By Ernest Nzor, Abuja
02 December 2022   |   10:45 am
Ahead of the 2023 general elections, the Nigeria Youth Futures Fund (NYFF), has launched an agenda ‘National Visioning Project’ in Abuja.
NYFF

Ahead of the 2023 general elections, the Nigeria Youth Futures Fund (NYFF), has launched an agenda ‘National Visioning Project’ in Abuja.

The project is aimed at supporting and strengthening youth leadership in Nigeria.

The group also stated that it will mobilize youths who comprise more than 70 per cent of Nigeria’s population across the six Geo-Political Zones to vote for leaders on competence and capacity.

The Project Lead of NYFF, Opeyemi Oriniowo, who stated this in Abuja, explained that NYFF National Visioning Project was a collaborative initiative of LEAP Africa, MacArthur Foundation and Ford Foundation, to strengthen young people for youth leadership, activism and social change.

He said: “Through this initiative, we seek to empower over 70 per cent of Nigeria’s population who constitute the youth population. This 2023 election is going to be issue-based, we don’t intend to vote on the basis of ethnicity or religion. And for the first time, we are trying to develop an agenda that will represent the interests of young people in the country.

“What we are trying to do for the first time is to get a document that will represent the collective aspirations of young people across the country and to achieve this, we decided to take this exercise to each of the states so we have converges across the entire country where we met with young people in each region, covering the entire six Geo-Political Zones of Nigeria.

“We are not inheriting a country where you currently see in terms of governance solely being dictated on ethnic lines or religious lines, we see young people talk about the issues that really matter to them, issues of unemployment, issues of insecurity and issues of social cohesion.”

Adding: “We are going to interact with the candidates of the 2023 elections. It is a collective aspiration of youths to see how well each of these candidates are able to mainstream our voice, this agenda that we develop as the voices of young people.”

Also speaking, the Director of Programmes, LEAP Africa, Amabelle Nwakanma, emphasized the importance of mainstreaming the voices of young people in Nigeria and across Africa.

She further said that it was essential that youths are active participants in national development.

Also, Chima Christian, a delegate from the South-East at the National visioning exercise, expressed the importance of the exercise in contributing towards a new Nigeria that upholds the principle of fairness, equity and justice for all geo-political regions.

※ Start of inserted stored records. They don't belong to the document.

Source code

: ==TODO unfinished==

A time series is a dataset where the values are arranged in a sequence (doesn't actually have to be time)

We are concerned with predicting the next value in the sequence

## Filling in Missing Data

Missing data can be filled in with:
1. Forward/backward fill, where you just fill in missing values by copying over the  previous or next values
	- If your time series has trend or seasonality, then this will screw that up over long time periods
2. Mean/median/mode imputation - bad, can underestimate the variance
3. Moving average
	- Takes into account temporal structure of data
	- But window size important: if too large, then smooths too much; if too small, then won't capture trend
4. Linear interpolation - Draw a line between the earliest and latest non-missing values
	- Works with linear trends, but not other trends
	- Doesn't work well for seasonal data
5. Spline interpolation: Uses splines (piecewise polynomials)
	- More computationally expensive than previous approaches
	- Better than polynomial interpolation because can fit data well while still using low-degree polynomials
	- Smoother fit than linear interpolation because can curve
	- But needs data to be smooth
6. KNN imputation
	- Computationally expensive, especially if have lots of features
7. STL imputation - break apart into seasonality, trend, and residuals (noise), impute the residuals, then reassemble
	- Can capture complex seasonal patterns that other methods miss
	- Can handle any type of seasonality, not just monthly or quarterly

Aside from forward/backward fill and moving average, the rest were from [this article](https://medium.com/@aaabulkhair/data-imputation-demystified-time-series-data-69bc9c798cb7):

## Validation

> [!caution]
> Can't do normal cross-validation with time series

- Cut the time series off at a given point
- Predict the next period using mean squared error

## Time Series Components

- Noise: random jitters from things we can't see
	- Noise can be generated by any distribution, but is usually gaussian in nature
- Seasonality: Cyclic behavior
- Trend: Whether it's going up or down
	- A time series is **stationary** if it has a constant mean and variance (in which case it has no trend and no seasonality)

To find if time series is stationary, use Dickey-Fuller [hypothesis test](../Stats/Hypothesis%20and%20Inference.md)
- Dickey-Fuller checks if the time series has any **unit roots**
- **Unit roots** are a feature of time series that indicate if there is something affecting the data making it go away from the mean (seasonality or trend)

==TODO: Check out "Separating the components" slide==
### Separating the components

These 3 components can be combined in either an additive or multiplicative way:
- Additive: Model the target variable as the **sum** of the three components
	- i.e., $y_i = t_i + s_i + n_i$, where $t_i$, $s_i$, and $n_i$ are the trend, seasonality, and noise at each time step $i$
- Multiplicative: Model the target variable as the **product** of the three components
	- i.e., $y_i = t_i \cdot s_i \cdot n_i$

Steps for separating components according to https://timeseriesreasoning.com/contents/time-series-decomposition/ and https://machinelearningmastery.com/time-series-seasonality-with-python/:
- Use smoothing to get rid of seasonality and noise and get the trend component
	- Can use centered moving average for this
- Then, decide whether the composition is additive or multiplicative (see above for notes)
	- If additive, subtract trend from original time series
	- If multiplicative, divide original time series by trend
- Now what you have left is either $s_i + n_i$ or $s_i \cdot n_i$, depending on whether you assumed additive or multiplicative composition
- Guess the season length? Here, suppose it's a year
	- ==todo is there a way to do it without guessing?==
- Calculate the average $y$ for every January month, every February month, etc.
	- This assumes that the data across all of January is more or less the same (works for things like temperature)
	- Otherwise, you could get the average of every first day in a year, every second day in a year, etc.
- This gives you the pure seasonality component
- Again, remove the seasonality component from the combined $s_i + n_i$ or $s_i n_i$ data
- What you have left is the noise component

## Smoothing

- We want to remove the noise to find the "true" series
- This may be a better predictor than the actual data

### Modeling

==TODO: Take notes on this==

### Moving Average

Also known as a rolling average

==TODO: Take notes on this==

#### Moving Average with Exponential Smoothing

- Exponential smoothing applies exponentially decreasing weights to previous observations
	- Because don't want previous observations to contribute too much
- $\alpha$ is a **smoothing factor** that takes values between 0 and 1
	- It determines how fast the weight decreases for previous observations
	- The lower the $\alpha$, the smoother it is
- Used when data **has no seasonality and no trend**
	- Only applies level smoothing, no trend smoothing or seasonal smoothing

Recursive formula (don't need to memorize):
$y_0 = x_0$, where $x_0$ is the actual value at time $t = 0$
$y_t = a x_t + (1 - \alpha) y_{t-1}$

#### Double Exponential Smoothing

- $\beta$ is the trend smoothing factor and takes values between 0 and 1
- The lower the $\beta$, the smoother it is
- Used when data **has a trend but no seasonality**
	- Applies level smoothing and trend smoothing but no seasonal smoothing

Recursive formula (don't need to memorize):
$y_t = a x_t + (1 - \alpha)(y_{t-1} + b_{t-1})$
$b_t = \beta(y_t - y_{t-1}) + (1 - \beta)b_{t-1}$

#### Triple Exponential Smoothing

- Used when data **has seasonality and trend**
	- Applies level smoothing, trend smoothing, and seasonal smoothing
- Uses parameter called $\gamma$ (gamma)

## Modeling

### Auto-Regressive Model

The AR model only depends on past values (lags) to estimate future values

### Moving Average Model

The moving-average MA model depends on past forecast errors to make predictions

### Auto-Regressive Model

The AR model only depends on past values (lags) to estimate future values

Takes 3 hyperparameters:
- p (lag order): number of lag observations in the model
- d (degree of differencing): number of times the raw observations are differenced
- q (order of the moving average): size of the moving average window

Halimah Tauheed, a delegate from the North-Central region and lecturer at the Federal University of Technology, Minna, expressed her gratitude to the organizers of the retreat.

She canvassed a holistic capturing of youth voices in the geo-political region, adding that: “It was evident over the past few years that the youths of Nigeria are not lazy. We have gone to take very great interest in governance, politics and nation-building.”